Task item ::
Only the pictures are to be left out; return the rest of the data exactly as it stands.

Document images with source code ::
-.-.-

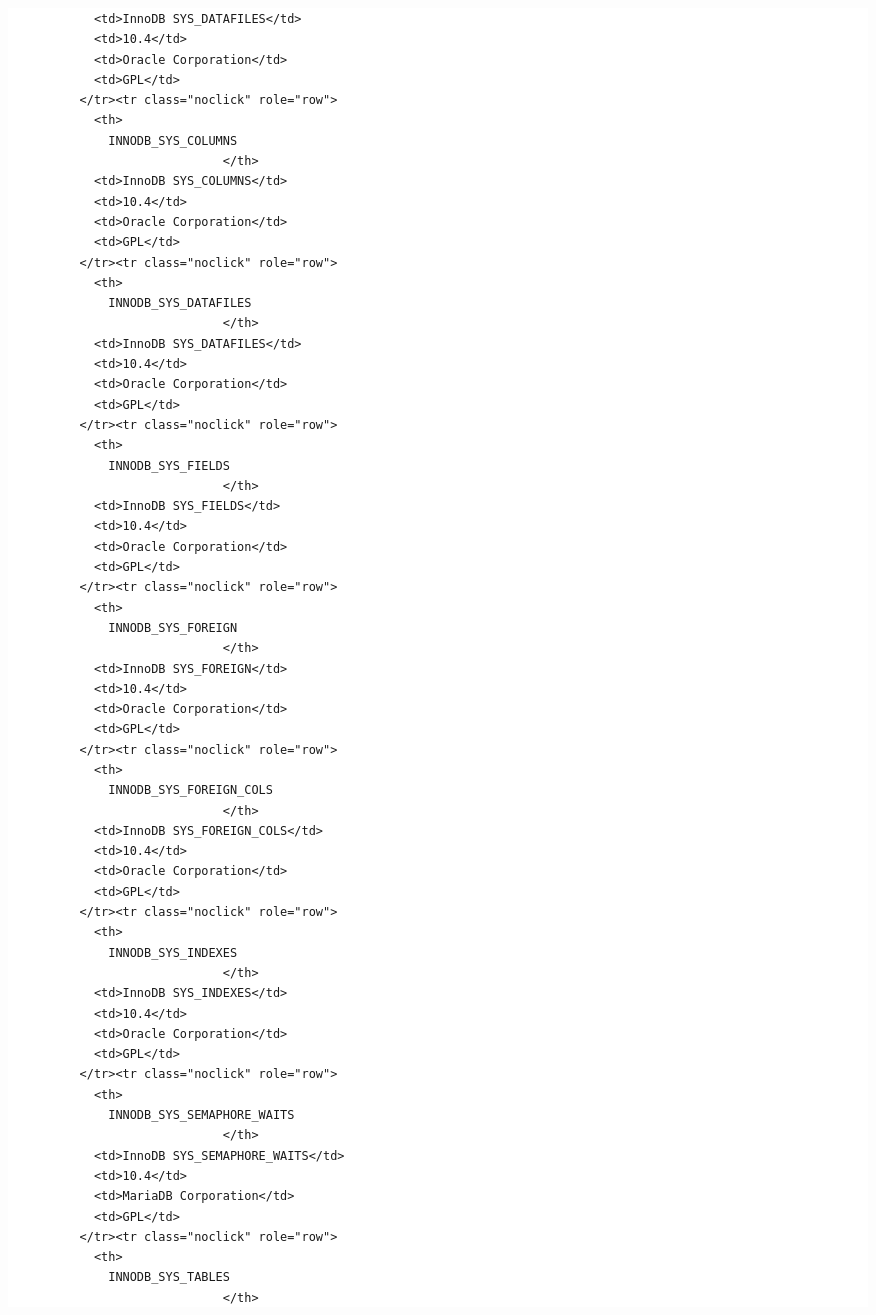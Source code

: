                 <td>InnoDB SYS_DATAFILES</td>
                <td>10.4</td>
                <td>Oracle Corporation</td>
                <td>GPL</td>
              </tr><tr class="noclick" role="row">
                <th>
                  INNODB_SYS_COLUMNS
                                  </th>
                <td>InnoDB SYS_COLUMNS</td>
                <td>10.4</td>
                <td>Oracle Corporation</td>
                <td>GPL</td>
              </tr><tr class="noclick" role="row">
                <th>
                  INNODB_SYS_DATAFILES
                                  </th>
                <td>InnoDB SYS_DATAFILES</td>
                <td>10.4</td>
                <td>Oracle Corporation</td>
                <td>GPL</td>
              </tr><tr class="noclick" role="row">
                <th>
                  INNODB_SYS_FIELDS
                                  </th>
                <td>InnoDB SYS_FIELDS</td>
                <td>10.4</td>
                <td>Oracle Corporation</td>
                <td>GPL</td>
              </tr><tr class="noclick" role="row">
                <th>
                  INNODB_SYS_FOREIGN
                                  </th>
                <td>InnoDB SYS_FOREIGN</td>
                <td>10.4</td>
                <td>Oracle Corporation</td>
                <td>GPL</td>
              </tr><tr class="noclick" role="row">
                <th>
                  INNODB_SYS_FOREIGN_COLS
                                  </th>
                <td>InnoDB SYS_FOREIGN_COLS</td>
                <td>10.4</td>
                <td>Oracle Corporation</td>
                <td>GPL</td>
              </tr><tr class="noclick" role="row">
                <th>
                  INNODB_SYS_INDEXES
                                  </th>
                <td>InnoDB SYS_INDEXES</td>
                <td>10.4</td>
                <td>Oracle Corporation</td>
                <td>GPL</td>
              </tr><tr class="noclick" role="row">
                <th>
                  INNODB_SYS_SEMAPHORE_WAITS
                                  </th>
                <td>InnoDB SYS_SEMAPHORE_WAITS</td>
                <td>10.4</td>
                <td>MariaDB Corporation</td>
                <td>GPL</td>
              </tr><tr class="noclick" role="row">
                <th>
                  INNODB_SYS_TABLES
                                  </th>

-.-.-

Exercise answer ::
Source code

:                 <td>InnoDB SYS_DATAFILES</td>
                <td>10.4</td>
                <td>Oracle Corporation</td>
                <td>GPL</td>
              </tr><tr class="noclick" role="row">
                <th>
                  INNODB_SYS_COLUMNS
                                  </th>
                <td>InnoDB SYS_COLUMNS</td>
                <td>10.4</td>
                <td>Oracle Corporation</td>
                <td>GPL</td>
              </tr><tr class="noclick" role="row">
                <th>
                  INNODB_SYS_DATAFILES
                                  </th>
                <td>InnoDB SYS_DATAFILES</td>
                <td>10.4</td>
                <td>Oracle Corporation</td>
                <td>GPL</td>
              </tr><tr class="noclick" role="row">
                <th>
                  INNODB_SYS_FIELDS
                                  </th>
                <td>InnoDB SYS_FIELDS</td>
                <td>10.4</td>
                <td>Oracle Corporation</td>
                <td>GPL</td>
              </tr><tr class="noclick" role="row">
                <th>
                  INNODB_SYS_FOREIGN
                                  </th>
                <td>InnoDB SYS_FOREIGN</td>
                <td>10.4</td>
                <td>Oracle Corporation</td>
                <td>GPL</td>
              </tr><tr class="noclick" role="row">
                <th>
                  INNODB_SYS_FOREIGN_COLS
                                  </th>
                <td>InnoDB SYS_FOREIGN_COLS</td>
                <td>10.4</td>
                <td>Oracle Corporation</td>
                <td>GPL</td>
              </tr><tr class="noclick" role="row">
                <th>
                  INNODB_SYS_INDEXES
                                  </th>
                <td>InnoDB SYS_INDEXES</td>
                <td>10.4</td>
                <td>Oracle Corporation</td>
                <td>GPL</td>
              </tr><tr class="noclick" role="row">
                <th>
                  INNODB_SYS_SEMAPHORE_WAITS
                                  </th>
                <td>InnoDB SYS_SEMAPHORE_WAITS</td>
                <td>10.4</td>
                <td>MariaDB Corporation</td>
                <td>GPL</td>
              </tr><tr class="noclick" role="row">
                <th>
                  INNODB_SYS_TABLES
                                  </th>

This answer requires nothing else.